De quoi s'agit-il exactement ? Les propriétaires qui ont un crédit hypothécaire en cours pour un bien autre que leur résidence principale peuvent, jusqu'à présent, déduire de leurs revenus tous les intérêts payés pour cet emprunt. De quoi réduire leur base imposable et donc la taxation à l'impôt des personnes physiques.
La mesure prévue dans la note du formateur est destinée à économiser 210 millions d'euros mais non sans conséquence sur le marché locatif, déplore le SNPC.
Pour les investisseurs immobiliers, cette suppression de la déductibilité fiscale des intérêts représente un coup dur, martèle le SNPC. "Mais les conséquences seront encore plus graves pour les nombreux célibataires et familles à la recherche d'un logement locatif", a-t-il mis en garde dans un communiqué. "Bien que destinée à économiser 210 millions d'euros, cette annonce risque d'aggraver une crise déjà criante sur le marché locatif." Et le SNPC de rappeler que, selon des données récentes, en moyenne, 34 candidats se disputent chaque bien locatif mis sur le marché. "La demande de logements locatifs, en particulier ceux abordables, dépasse déjà largement l'offre, et cette mesure ne fera qu'exacerber la pénurie actuelle."
Toujours d'après le SNPC, le marché locatif privé représente aujourd'hui plus de 80 % de l'offre locative totale en Belgique et les logements en location sont particulièrement prisés dans les zones urbaines.

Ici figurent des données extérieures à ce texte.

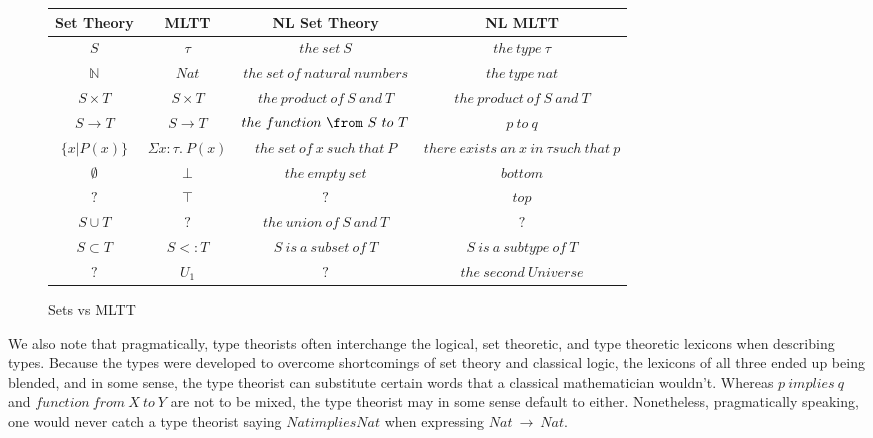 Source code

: \begin{figure}[H]
\centering
\begin{tabular}{|c|c|c|c|} \hline
 Set Theory & MLTT & NL Set Theory & NL MLTT \\ \hline
 $S$          & $\tau$                 & $the\ set\ S$                     & $the\ type\ \tau$ \\ 
 $\mathbb{N}$ & $Nat$                  & $the\ set\ of\ natural\ numbers$  & $the\ type\ nat$ \\
 $S \times T$ & $S \times T$           & $the\ product\ of\ S\ and\ T$     & $the\  product\  of\  S\  and\  T$ \\
 $S \to T$    & $S \to T$              & $the\ function\ \from\ S\ to\ T$  & $p\  to\  q$ \\
 $\{x|P(x)\}$ & $\Sigma x : \tau.\ P(x)$ & $the\ set\ of\ x\ such\ that\ P$  & $there\ exists\ an\ x\ in\ \tau such\ that\ p$ \\
  $\emptyset$  & $\bot$                 & $the\ empty\ set$                 & $bottom$ \\
 $?$          & $\top$                 & $?$                             & $top$ \\
 $S \cup T$   & $?$                    & $the\ union\ of\ S\ and\ T$       & $?$ \\
 $S \subset T$ & $S <: T$              & $S\ is\ a\ subset\ of\ T$          & $S\ is\ a\ subtype\ of\ T$ \\
 $?$          & $U_1$                  & $?$ & $the\ second\ Universe$        \\ \hline 
\end{tabular}
\caption{Sets vs MLTT} \label{fig:M6}
\end{figure}


We also note that pragmatically, type theorists often interchange the logical,
set theoretic, and type theoretic lexicons when describing types. Because the
types were developed to overcome shortcomings of set theory and classical logic,
the lexicons of all three ended up being blended, and in some sense, the type
theorist can substitute certain words that a classical mathematician
wouldn't.  Whereas $p\ implies\ q$ and $function\ from\ X\ to\ Y$ are not to
be mixed, the type theorist may in some sense default to either.
Nonetheless, pragmatically speaking, one would never catch a type theorist
saying $Nat implies Nat$ when expressing $Nat\ \to\ Nat$.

Les conditions économiques difficiles des dernières années – augmentation des coûts de construction, flambée des taux d'intérêt et difficultés d'accès à la propriété – ont poussé un nombre croissant de familles à rester plus longtemps sur le marché locatif.
Un "dialogue constructif" avec le secteur
En conséquence, poursuit le Syndicat national des propriétaires et des copropriétaires, la suppression de la déduction fiscale des intérêts sur les prêts liés à l'acquisition de biens locatifs risque d'entraîner une diminution significative de l'offre de logements locatifs ; une hausse des loyers, rendant l'accès à un logement encore plus difficile pour les ménages les plus vulnérables et, in fine, une aggravation de la crise du logement, particulièrement dans les centres urbains où la demande est la plus forte.
Le SNPC appelle les décideurs politiques à "mesurer l'impact social et économique d'une telle mesure" et exhorte le gouvernement à "ouvrir un dialogue constructif avec les acteurs du secteur pour identifier des solutions équilibrées, capables de garantir l'accès au logement locatif tout en respectant les besoins des investisseurs immobiliers".